The analysis of historical cycles, from the humiliation of Auerstedt to the debacle of 1940, demonstrates an iron law: the refusal to listen to the sentinels (Stoffel, Pellé, de Gaulle) leads inevitably to disaster. Today, General Mandon's warning about the need for moral rearmament is neither a provocation nor an isolated case, but aligns strictly with the analyses of his European counterparts, from Swedish General Micael Bydén to the Baltic and German intelligence chiefs. In most European countries, the highest defense officials have made very similar remarks, calling for mental preparation in the face of imminent peril. This strategic lucidity has ultimately shocked only the pro-Russian or complacent voices found at the extremes of the European political spectrum, who prefer the comfort of denial to the harshness of survival.

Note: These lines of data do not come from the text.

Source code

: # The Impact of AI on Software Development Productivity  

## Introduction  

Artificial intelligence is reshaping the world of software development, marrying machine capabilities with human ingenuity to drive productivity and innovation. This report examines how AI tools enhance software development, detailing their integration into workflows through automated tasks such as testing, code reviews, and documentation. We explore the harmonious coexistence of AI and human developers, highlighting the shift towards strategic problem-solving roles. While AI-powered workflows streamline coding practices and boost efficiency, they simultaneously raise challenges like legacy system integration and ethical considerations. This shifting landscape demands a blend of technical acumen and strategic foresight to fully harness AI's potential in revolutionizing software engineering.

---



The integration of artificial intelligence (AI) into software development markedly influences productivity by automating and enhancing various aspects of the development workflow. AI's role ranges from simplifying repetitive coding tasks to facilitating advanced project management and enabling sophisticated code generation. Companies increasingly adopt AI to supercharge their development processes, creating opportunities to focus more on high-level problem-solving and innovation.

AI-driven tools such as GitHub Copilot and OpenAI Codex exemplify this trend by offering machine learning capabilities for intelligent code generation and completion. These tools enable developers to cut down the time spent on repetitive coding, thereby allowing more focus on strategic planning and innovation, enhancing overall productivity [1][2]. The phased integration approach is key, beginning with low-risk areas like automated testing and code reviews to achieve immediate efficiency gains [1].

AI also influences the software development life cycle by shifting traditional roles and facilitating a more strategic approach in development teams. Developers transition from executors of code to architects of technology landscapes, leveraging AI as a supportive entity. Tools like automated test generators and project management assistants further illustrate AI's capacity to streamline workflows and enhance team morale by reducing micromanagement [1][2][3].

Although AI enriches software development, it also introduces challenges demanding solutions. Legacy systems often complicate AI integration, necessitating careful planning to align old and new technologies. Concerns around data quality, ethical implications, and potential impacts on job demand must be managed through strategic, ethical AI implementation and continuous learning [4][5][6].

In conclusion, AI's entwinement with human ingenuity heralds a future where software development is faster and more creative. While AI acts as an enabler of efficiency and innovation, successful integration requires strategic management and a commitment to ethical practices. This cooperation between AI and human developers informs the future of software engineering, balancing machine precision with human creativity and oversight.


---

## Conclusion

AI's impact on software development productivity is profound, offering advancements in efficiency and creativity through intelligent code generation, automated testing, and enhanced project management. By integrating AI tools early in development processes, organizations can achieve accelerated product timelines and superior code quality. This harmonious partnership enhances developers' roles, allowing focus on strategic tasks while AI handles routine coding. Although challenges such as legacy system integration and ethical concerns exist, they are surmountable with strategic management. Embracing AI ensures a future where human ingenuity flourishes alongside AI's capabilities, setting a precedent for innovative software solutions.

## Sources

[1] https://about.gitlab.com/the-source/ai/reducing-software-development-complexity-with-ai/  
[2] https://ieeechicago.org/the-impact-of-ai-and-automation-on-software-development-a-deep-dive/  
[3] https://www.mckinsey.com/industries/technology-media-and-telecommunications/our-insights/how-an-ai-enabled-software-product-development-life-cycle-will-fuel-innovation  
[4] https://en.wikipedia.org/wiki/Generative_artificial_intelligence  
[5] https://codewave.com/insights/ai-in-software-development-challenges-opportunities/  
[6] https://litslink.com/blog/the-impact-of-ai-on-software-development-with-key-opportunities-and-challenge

History is a judge of blood: from Sedan to 1940, it sentences without appeal those nations that despise their sentinels. The dead of 1940 are watching us: to ignore the threat is to choose disaster. Yet, facing Russia, Europe is still sleeping. The Chief of Defense is doing his duty when he speaks the raw truth: deterrence requires being ready to “lose our children.”
Opposite him? A caste of mediocre politicians prefers to scream scandal. Objective allies of Russian propaganda, these merchants of illusions sell us comfort when we should be forging swords. A choir of weepers, a sordid alliance of political second-stringers hungry for buzz and pro-Russian proxies who, out of cowardice, morally disarm the nation. This façade of pacifism is criminal. Refusing to see the coming war is signing our own death warrant. The choice is simple: lucidity or blood. By preparing, we might just avoid it.
This moral treason has a price, and it is already fixed. There is no room left for lies: either we face reality, or we will pay for our blindness with our lives.